The tale begins in a small fishing town in Northern California, which has seen better days. Hank Slattery, played by the late Vic Morrow, and his crew are all excited about a new fish cannery that is supposed to save the town. On the other side of the coin, local activist, Johnny Eagle, is hoping to stand in the way of the cannery ever being built. This naturally puts Slattery and Eagle at odds.

Let's get drunk and impregnate some sorority girls!

Meanwhile, on the high seas, a team of fishermen run into some trouble that involves a net, a mutated hand attached to what could only be a mutated body and no gas in their engine. Of course a fire starts on the boat, and boom, no more fishing boat. Jim, who can only look on in horror as the fiery inferno sinks to the depths, witnesses the explosion.

Things get weirder in town as dogs start disappearing and are later found mutilated, including Eagle’s dog that he finds dead and accuses Slattery of being the killer. A good old-fashioned dust up happens that leaves Johnny, Jim, and Slattery a little bloody, but low and behold, we still don’t know who the dog killer is.

After the fight, Slattery is determined to get to the bottom of Johnny Eagle’s plan of preventing the cannery from opening, which leads to Slattery and his goons firebombing Johnny’s cabin. But meanwhile, mutants have been raping the local townswomen and killing the local menfolk, including Peggy, but more on that later.

Mutated salmon paint-by-numbers.

As the body count rises, the locals are obviously suspicious of their local Native American “friend” Johnny, but Jim and newly-arrived-in-town Dr.
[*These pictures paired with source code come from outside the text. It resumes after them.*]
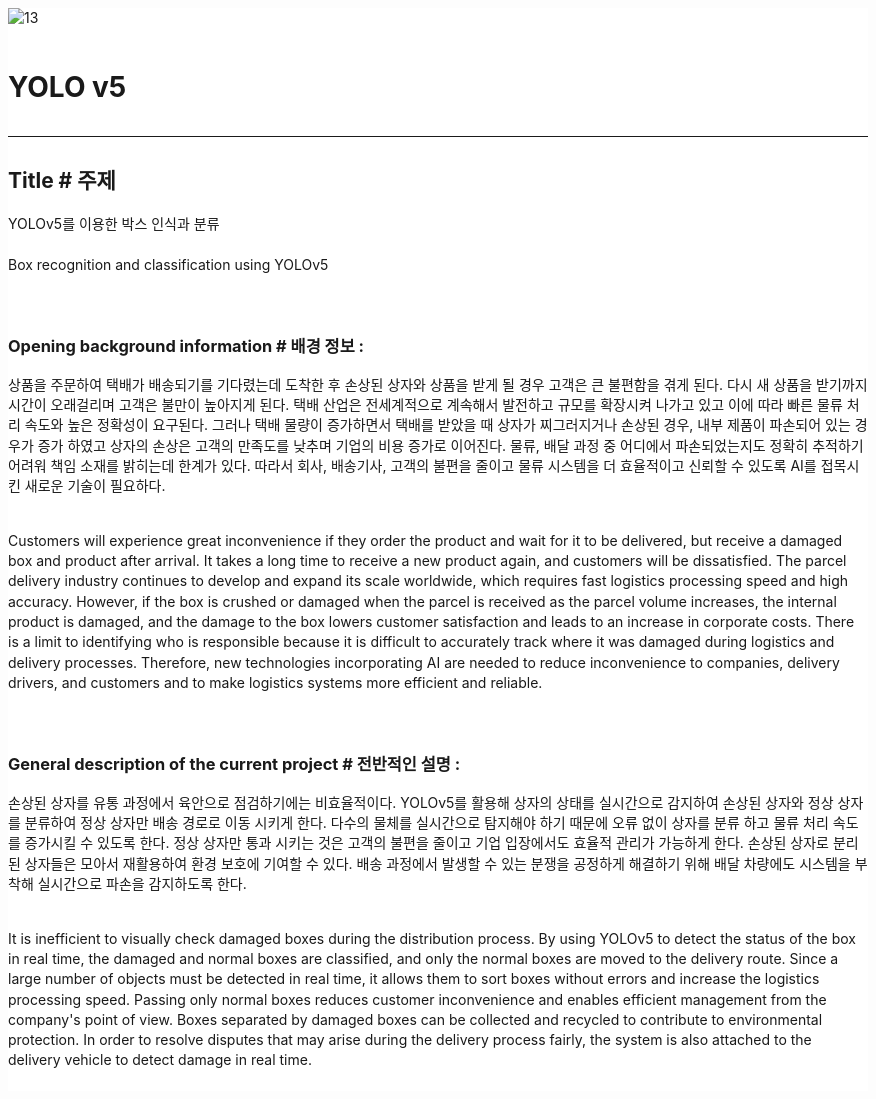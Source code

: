 ![13](https://github.com/user-attachments/assets/c76e23dd-402e-4a54-835d-44886dbc5bdd)
# YOLO v5 <hr>
## Title # 주제
YOLOv5를 이용한 박스 인식과 분류<br><br>
Box recognition and classification using YOLOv5<br><br>

#
### Opening background information # 배경 정보 :
상품을 주문하여 택배가 배송되기를 기다렸는데 도착한 후 손상된 상자와 상품을 받게 될 경우 고객은 큰 불편함을 겪게 된다. 다시 새 상품을 받기까지 시간이 오래걸리며 고객은 불만이 높아지게 된다.
택배 산업은 전세계적으로 계속해서 발전하고 규모를 확장시켜 나가고 있고 이에 따라 빠른 물류 처리 속도와 높은 정확성이 요구된다. 
그러나 택배 물량이 증가하면서 택배를 받았을 때 상자가 찌그러지거나 손상된 경우, 내부 제품이 파손되어 있는 경우가 증가 하였고 상자의 손상은 고객의 만족도를 낮추며 기업의 비용 증가로 이어진다. 
물류, 배달 과정 중 어디에서 파손되었는지도 정확히 추적하기 어려워 책임 소재를 밝히는데 한계가 있다.
따라서 회사, 배송기사, 고객의 불편을 줄이고 물류 시스템을 더 효율적이고 신뢰할 수 있도록 AI를 접목시킨 새로운 기술이 필요하다.
<br><br>

Customers will experience great inconvenience if they order the product and wait for it to be delivered, but receive a damaged box and product after arrival. It takes a long time to receive a new product again, and customers will be dissatisfied.
The parcel delivery industry continues to develop and expand its scale worldwide, which requires fast logistics processing speed and high accuracy.
However, if the box is crushed or damaged when the parcel is received as the parcel volume increases, the internal product is damaged, and the damage to the box lowers customer satisfaction and leads to an increase in corporate costs.
There is a limit to identifying who is responsible because it is difficult to accurately track where it was damaged during logistics and delivery processes.
Therefore, new technologies incorporating AI are needed to reduce inconvenience to companies, delivery drivers, and customers and to make logistics systems more efficient and reliable. <br><br>

#
### General description of the current project # 전반적인 설명 :
손상된 상자를 유통 과정에서 육안으로 점검하기에는 비효율적이다. YOLOv5를 활용해 상자의 상태를 실시간으로 감지하여 손상된 상자와 정상 상자를 분류하여 정상 상자만 배송 경로로 이동 시키게 한다.
다수의 물체를 실시간으로 탐지해야 하기 때문에 오류 없이 상자를 분류 하고 물류 처리 속도를 증가시킬 수 있도록 한다.
정상 상자만 통과 시키는 것은 고객의 불편을 줄이고 기업 입장에서도 효율적 관리가 가능하게 한다. 손상된 상자로 분리된 상자들은 모아서 재활용하여 환경 보호에 기여할 수 있다.
배송 과정에서 발생할 수 있는 분쟁을 공정하게 해결하기 위해 배달 차량에도 시스템을 부착해 실시간으로 파손을 감지하도록 한다.
 <br><br>

It is inefficient to visually check damaged boxes during the distribution process. By using YOLOv5 to detect the status of the box in real time, the damaged and normal boxes are classified, and only the normal boxes are moved to the delivery route.
Since a large number of objects must be detected in real time, it allows them to sort boxes without errors and increase the logistics processing speed.
Passing only normal boxes reduces customer inconvenience and enables efficient management from the company's point of view. Boxes separated by damaged boxes can be collected and recycled to contribute to environmental protection.
In order to resolve disputes that may arise during the delivery process fairly, the system is also attached to the delivery vehicle to detect damage in real time. <br><br>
Susan Drake, come to his aid and try and discover the cause of the recent mayhem. Dr. Drake arrives at a supposed feeding ground for the monsters and we get the obligatory exposition scene that explains that the monsters came experimenting, pollution, and of course, salmon.

After learning that these salmon monsters now have grown a taste for human mating, Drake and company rush back into town, which is celebrating their annual Great Salmon Fest, but they are a little too late. The monsters have begun attacking the town. But with quick thinking and a little gasoline, the monsters are driven off and most of them killed.

Shouldn't have eaten that Taco Bell.

The town is saved, for now, but there is a GIANT revelation involving Peggy in a hospital right before the credits. I’ll leave it at that.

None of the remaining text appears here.